Exercise data:
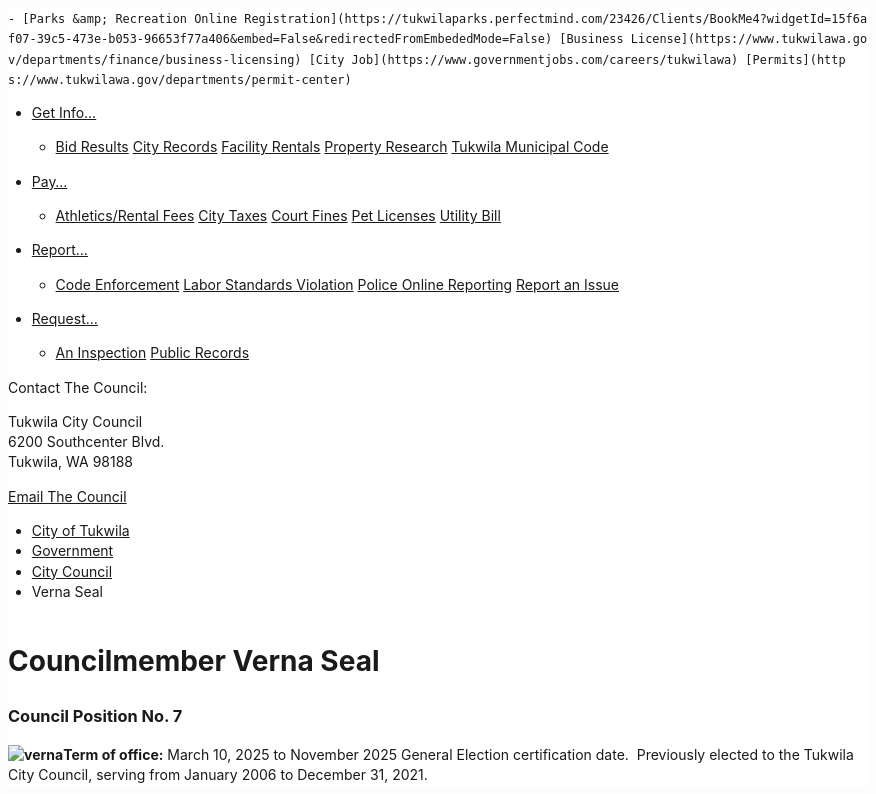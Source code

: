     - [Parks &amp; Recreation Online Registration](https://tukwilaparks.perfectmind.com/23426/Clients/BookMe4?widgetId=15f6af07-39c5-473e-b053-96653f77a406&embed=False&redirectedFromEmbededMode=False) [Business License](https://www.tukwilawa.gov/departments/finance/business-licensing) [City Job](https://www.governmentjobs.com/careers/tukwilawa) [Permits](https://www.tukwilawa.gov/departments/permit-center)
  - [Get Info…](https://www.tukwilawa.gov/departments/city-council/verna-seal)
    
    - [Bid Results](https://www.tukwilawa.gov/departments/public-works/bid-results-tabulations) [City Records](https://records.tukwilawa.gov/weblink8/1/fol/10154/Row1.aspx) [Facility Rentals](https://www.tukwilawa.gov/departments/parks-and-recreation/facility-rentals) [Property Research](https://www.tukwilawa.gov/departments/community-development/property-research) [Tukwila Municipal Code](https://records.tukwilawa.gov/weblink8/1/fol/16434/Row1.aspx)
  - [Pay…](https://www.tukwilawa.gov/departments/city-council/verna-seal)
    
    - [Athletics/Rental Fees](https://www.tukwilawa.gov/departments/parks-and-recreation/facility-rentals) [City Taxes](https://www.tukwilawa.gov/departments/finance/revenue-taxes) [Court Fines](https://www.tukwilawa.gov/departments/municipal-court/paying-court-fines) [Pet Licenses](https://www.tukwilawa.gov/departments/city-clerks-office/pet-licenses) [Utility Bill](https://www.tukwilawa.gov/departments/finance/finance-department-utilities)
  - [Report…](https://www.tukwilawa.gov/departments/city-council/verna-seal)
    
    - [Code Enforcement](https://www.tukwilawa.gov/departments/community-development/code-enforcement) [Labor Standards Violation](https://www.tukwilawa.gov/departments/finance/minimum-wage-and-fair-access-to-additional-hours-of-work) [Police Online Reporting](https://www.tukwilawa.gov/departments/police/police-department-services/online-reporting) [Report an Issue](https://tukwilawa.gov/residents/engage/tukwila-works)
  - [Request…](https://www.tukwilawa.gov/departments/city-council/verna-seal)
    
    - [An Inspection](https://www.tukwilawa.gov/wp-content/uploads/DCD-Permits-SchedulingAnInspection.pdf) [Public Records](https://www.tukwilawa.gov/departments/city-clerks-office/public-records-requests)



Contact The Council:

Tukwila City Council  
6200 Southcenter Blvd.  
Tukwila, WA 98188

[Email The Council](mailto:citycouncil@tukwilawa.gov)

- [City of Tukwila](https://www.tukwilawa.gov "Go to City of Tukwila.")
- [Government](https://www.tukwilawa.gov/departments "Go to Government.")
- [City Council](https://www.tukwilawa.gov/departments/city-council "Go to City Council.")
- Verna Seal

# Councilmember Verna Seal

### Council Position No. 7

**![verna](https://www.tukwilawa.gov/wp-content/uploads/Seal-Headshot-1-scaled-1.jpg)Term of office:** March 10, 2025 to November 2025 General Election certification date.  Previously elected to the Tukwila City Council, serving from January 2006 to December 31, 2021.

Activity:
Only lines holding "uploads" are wanted; copy all of them from the listing.

Result of this exercise:
    - [An Inspection](https://www.tukwilawa.gov/wp-content/uploads/DCD-Permits-SchedulingAnInspection.pdf) [Public Records](https://www.tukwilawa.gov/departments/city-clerks-office/public-records-requests)
**![verna](https://www.tukwilawa.gov/wp-content/uploads/Seal-Headshot-1-scaled-1.jpg)Term of office:** March 10, 2025 to November 2025 General Election certification date.  Previously elected to the Tukwila City Council, serving from January 2006 to December 31, 2021.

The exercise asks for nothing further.